SOURCE DATA:
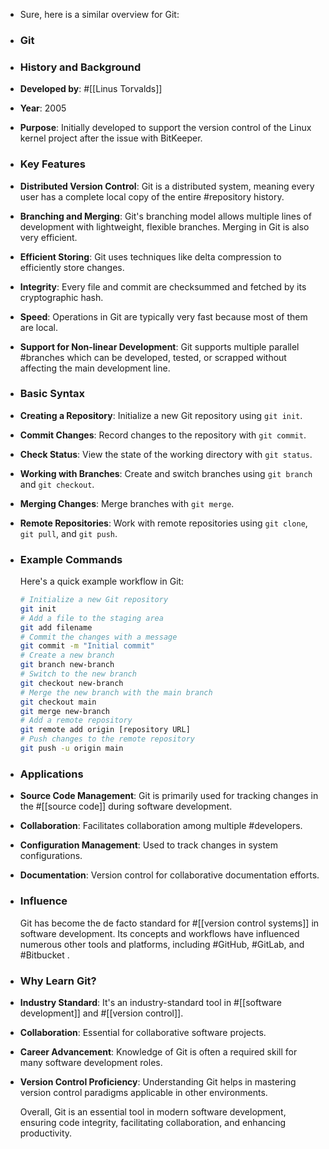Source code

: - Sure, here is a similar overview for Git:
- ### **Git**
- ### **History and Background**
- **Developed by**: #[[Linus Torvalds]]
- **Year**: 2005
- **Purpose**: Initially developed to support the version control of the Linux kernel project after the issue with BitKeeper.
- ### **Key Features**
- **Distributed Version Control**: Git is a distributed system, meaning every user has a complete local copy of the entire #repository history.
- **Branching and Merging**: Git's branching model allows multiple lines of development with lightweight, flexible branches. Merging in Git is also very efficient.
- **Efficient Storing**: Git uses techniques like delta compression to efficiently store changes.
- **Integrity**: Every file and commit are checksummed and fetched by its cryptographic hash.
- **Speed**: Operations in Git are typically very fast because most of them are local.
- **Support for Non-linear Development**: Git supports multiple parallel #branches which can be developed, tested, or scrapped without affecting the main development line.
- ### **Basic Syntax**
- **Creating a Repository**: Initialize a new Git repository using `git init`.
- **Commit Changes**: Record changes to the repository with `git commit`.
- **Check Status**: View the state of the working directory with `git status`.
- **Working with Branches**: Create and switch branches using `git branch` and `git checkout`.
- **Merging Changes**: Merge branches with `git merge`.
- **Remote Repositories**: Work with remote repositories using `git clone`, `git pull`, and `git push`.
- ### **Example Commands**
  
  Here's a quick example workflow in Git:
  
  ```bash
  # Initialize a new Git repository
  git init
  # Add a file to the staging area
  git add filename
  # Commit the changes with a message
  git commit -m "Initial commit"
  # Create a new branch
  git branch new-branch
  # Switch to the new branch
  git checkout new-branch
  # Merge the new branch with the main branch
  git checkout main
  git merge new-branch
  # Add a remote repository
  git remote add origin [repository URL]
  # Push changes to the remote repository
  git push -u origin main
  ```
- ### **Applications**
- **Source Code Management**: Git is primarily used for tracking changes in the #[[source code]] during software development.
- **Collaboration**: Facilitates collaboration among multiple #developers.
- **Configuration Management**: Used to track changes in system configurations.
- **Documentation**: Version control for collaborative documentation efforts.
- ### **Influence**
  
  Git has become the de facto standard for #[[version control systems]] in software development. Its concepts and workflows have influenced numerous other tools and platforms, including #GitHub, #GitLab, and #Bitbucket .
- ### **Why Learn Git?**
- **Industry Standard**: It's an industry-standard tool in #[[software development]] and #[[version control]].
- **Collaboration**: Essential for collaborative software projects.
- **Career Advancement**: Knowledge of Git is often a required skill for many software development roles.
- **Version Control Proficiency**: Understanding Git helps in mastering version control paradigms applicable in other environments.
  
  Overall, Git is an essential tool in modern software development, ensuring code integrity, facilitating collaboration, and enhancing productivity.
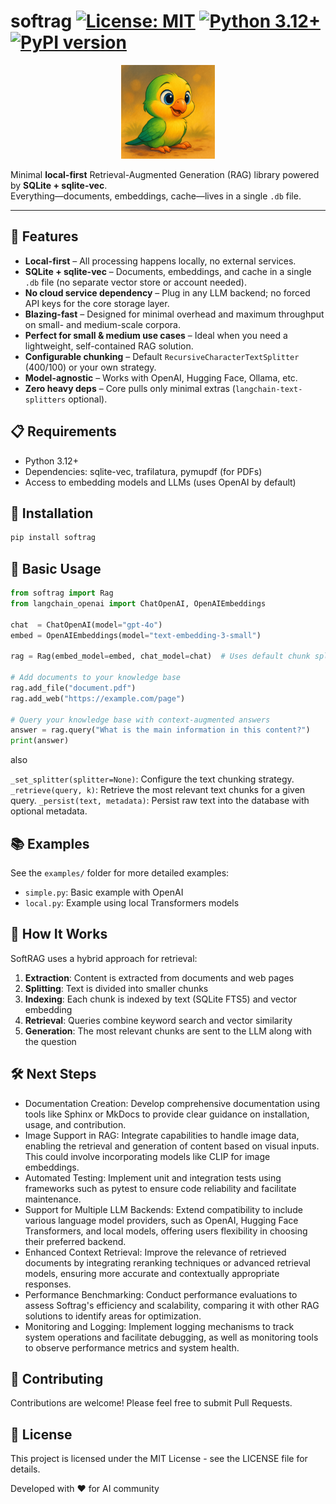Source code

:# softrag [![License: MIT](https://img.shields.io/badge/License-MIT-yellow.svg)](https://opensource.org/licenses/MIT) [![Python 3.12+](https://img.shields.io/badge/python-3.12+-blue.svg)](https://www.python.org/downloads/) [![PyPI version](https://img.shields.io/pypi/v/softrag.svg)](https://pypi.org/project/softrag/)

<div align="center">
  <img src="piriquito.png" width="150" alt="SoftRAG mascot – periquito"/>
</div>

Minimal **local-first** Retrieval-Augmented Generation (RAG) library powered by **SQLite + sqlite-vec**.  
Everything—documents, embeddings, cache—lives in a single `.db` file.

---

## 🌟 Features

- **Local-first** – All processing happens locally, no external services.
- **SQLite + sqlite-vec** – Documents, embeddings, and cache in a single `.db` file (no separate vector store or account needed).
- **No cloud service dependency** – Plug in any LLM backend; no forced API keys for the core storage layer.
- **Blazing-fast** – Designed for minimal overhead and maximum throughput on small- and medium-scale corpora. <!-- enfatizar performance -->
- **Perfect for small & medium use cases** – Ideal when you need a lightweight, self-contained RAG solution. <!-- destacar o público-alvo -->
- **Configurable chunking** – Default `RecursiveCharacterTextSplitter` (400/100) or your own strategy.
- **Model-agnostic** – Works with OpenAI, Hugging Face, Ollama, etc.
- **Zero heavy deps** – Core pulls only minimal extras (`langchain-text-splitters` optional).

## 📋 Requirements

- Python 3.12+
- Dependencies: sqlite-vec, trafilatura, pymupdf (for PDFs)
- Access to embedding models and LLMs (uses OpenAI by default)

## 🚀 Installation

```bash
pip install softrag
```

## 🔧 Basic Usage

```python
from softrag import Rag
from langchain_openai import ChatOpenAI, OpenAIEmbeddings

chat  = ChatOpenAI(model="gpt-4o")
embed = OpenAIEmbeddings(model="text-embedding-3-small")

rag = Rag(embed_model=embed, chat_model=chat)  # Uses default chunk splitter (RCTS)

# Add documents to your knowledge base
rag.add_file("document.pdf")
rag.add_web("https://example.com/page")

# Query your knowledge base with context-augmented answers
answer = rag.query("What is the main information in this content?")
print(answer)
```

also

`_set_splitter(splitter=None)`: Configure the text chunking strategy.
`_retrieve(query, k)`: Retrieve the most relevant text chunks for a given query.
`_persist(text, metadata)`: Persist raw text into the database with optional metadata.

## 📚 Examples

See the `examples/` folder for more detailed examples:

- `simple.py`: Basic example with OpenAI
- `local.py`: Example using local Transformers models

## 🔄 How It Works

SoftRAG uses a hybrid approach for retrieval:

1. **Extraction**: Content is extracted from documents and web pages
2. **Splitting**: Text is divided into smaller chunks
3. **Indexing**: Each chunk is indexed by text (SQLite FTS5) and vector embedding
4. **Retrieval**: Queries combine keyword search and vector similarity
5. **Generation**: The most relevant chunks are sent to the LLM along with the question

## 🛠️ Next Steps

- Documentation Creation: Develop comprehensive documentation using tools like Sphinx or MkDocs to provide clear guidance on installation, usage, and contribution.
- Image Support in RAG: Integrate capabilities to handle image data, enabling the retrieval and generation of content based on visual inputs. This could involve incorporating models like CLIP for image embeddings.
- Automated Testing: Implement unit and integration tests using frameworks such as pytest to ensure code reliability and facilitate maintenance.
- Support for Multiple LLM Backends: Extend compatibility to include various language model providers, such as OpenAI, Hugging Face Transformers, and local models, offering users flexibility in choosing their preferred backend.
- Enhanced Context Retrieval: Improve the relevance of retrieved documents by integrating reranking techniques or advanced retrieval models, ensuring more accurate and contextually appropriate responses.
- Performance Benchmarking: Conduct performance evaluations to assess Softrag's efficiency and scalability, comparing it with other RAG solutions to identify areas for optimization.
- Monitoring and Logging: Implement logging mechanisms to track system operations and facilitate debugging, as well as monitoring tools to observe performance metrics and system health.

## 🤝 Contributing

Contributions are welcome! Please feel free to submit Pull Requests.

## 📜 License

This project is licensed under the MIT License - see the LICENSE file for details.

Developed with ❤️ for AI community
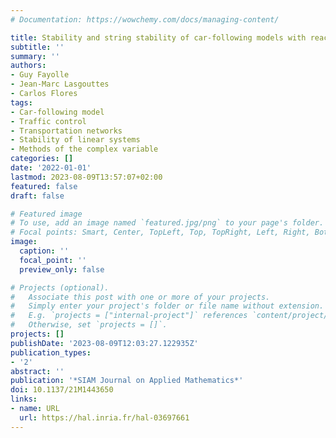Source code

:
```yaml
---
# Documentation: https://wowchemy.com/docs/managing-content/

title: Stability and string stability of car-following models with reaction-time delay
subtitle: ''
summary: ''
authors:
- Guy Fayolle
- Jean-Marc Lasgouttes
- Carlos Flores
tags:
- Car-following model
- Traffic control
- Transportation networks
- Stability of linear systems
- Methods of the complex variable
categories: []
date: '2022-01-01'
lastmod: 2023-08-09T13:57:07+02:00
featured: false
draft: false

# Featured image
# To use, add an image named `featured.jpg/png` to your page's folder.
# Focal points: Smart, Center, TopLeft, Top, TopRight, Left, Right, BottomLeft, Bottom, BottomRight.
image:
  caption: ''
  focal_point: ''
  preview_only: false

# Projects (optional).
#   Associate this post with one or more of your projects.
#   Simply enter your project's folder or file name without extension.
#   E.g. `projects = ["internal-project"]` references `content/project/deep-learning/index.md`.
#   Otherwise, set `projects = []`.
projects: []
publishDate: '2023-08-09T12:03:27.122935Z'
publication_types:
- '2'
abstract: ''
publication: '*SIAM Journal on Applied Mathematics*'
doi: 10.1137/21M1443650
links:
- name: URL
  url: https://hal.inria.fr/hal-03697661
---
```

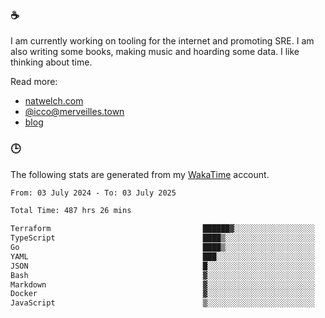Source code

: ### ☕

I am currently working on tooling for the internet and promoting SRE. I am also writing some books, making music and hoarding some data. I like thinking about time.

Read more:

 - [natwelch.com](https://natwelch.com)
 - [@icco@merveilles.town](https://merveilles.town/@icco)
 - [blog](https://writing.natwelch.com)

### 🕒

The following stats are generated from my [WakaTime](https://wakatime.com/@icco) account.

<!--START_SECTION:waka-->

```txt
From: 03 July 2024 - To: 03 July 2025

Total Time: 487 hrs 26 mins

Terraform                                  ██████▓░░░░░░░░░░░░░░░░░░   26.64 %
TypeScript                                 ████▒░░░░░░░░░░░░░░░░░░░░   17.76 %
Go                                         ████▒░░░░░░░░░░░░░░░░░░░░   17.30 %
YAML                                       ███░░░░░░░░░░░░░░░░░░░░░░   11.71 %
JSON                                       █░░░░░░░░░░░░░░░░░░░░░░░░   04.08 %
Bash                                       ▓░░░░░░░░░░░░░░░░░░░░░░░░   03.21 %
Markdown                                   ▓░░░░░░░░░░░░░░░░░░░░░░░░   02.82 %
Docker                                     ▓░░░░░░░░░░░░░░░░░░░░░░░░   02.56 %
JavaScript                                 ▒░░░░░░░░░░░░░░░░░░░░░░░░   01.78 %
```

<!--END_SECTION:waka-->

EXERCISE REQUIREMENTS:
Starting at the line with "- **Speed**: Operations" and ending at the line with "- **Collaboration**: Essential", print each line of the listing above exactly, with no other lines.

OUTPUT BELOW:
- **Speed**: Operations in Git are typically very fast because most of them are local.
- **Support for Non-linear Development**: Git supports multiple parallel #branches which can be developed, tested, or scrapped without affecting the main development line.
- ### **Basic Syntax**
- **Creating a Repository**: Initialize a new Git repository using `git init`.
- **Commit Changes**: Record changes to the repository with `git commit`.
- **Check Status**: View the state of the working directory with `git status`.
- **Working with Branches**: Create and switch branches using `git branch` and `git checkout`.
- **Merging Changes**: Merge branches with `git merge`.
- **Remote Repositories**: Work with remote repositories using `git clone`, `git pull`, and `git push`.
- ### **Example Commands**
  
  Here's a quick example workflow in Git:
  
  ```bash
  # Initialize a new Git repository
  git init
  # Add a file to the staging area
  git add filename
  # Commit the changes with a message
  git commit -m "Initial commit"
  # Create a new branch
  git branch new-branch
  # Switch to the new branch
  git checkout new-branch
  # Merge the new branch with the main branch
  git checkout main
  git merge new-branch
  # Add a remote repository
  git remote add origin [repository URL]
  # Push changes to the remote repository
  git push -u origin main
  ```
- ### **Applications**
- **Source Code Management**: Git is primarily used for tracking changes in the #[[source code]] during software development.
- **Collaboration**: Facilitates collaboration among multiple #developers.
- **Configuration Management**: Used to track changes in system configurations.
- **Documentation**: Version control for collaborative documentation efforts.
- ### **Influence**
  
  Git has become the de facto standard for #[[version control systems]] in software development. Its concepts and workflows have influenced numerous other tools and platforms, including #GitHub, #GitLab, and #Bitbucket .
- ### **Why Learn Git?**
- **Industry Standard**: It's an industry-standard tool in #[[software development]] and #[[version control]].
- **Collaboration**: Essential for collaborative software projects.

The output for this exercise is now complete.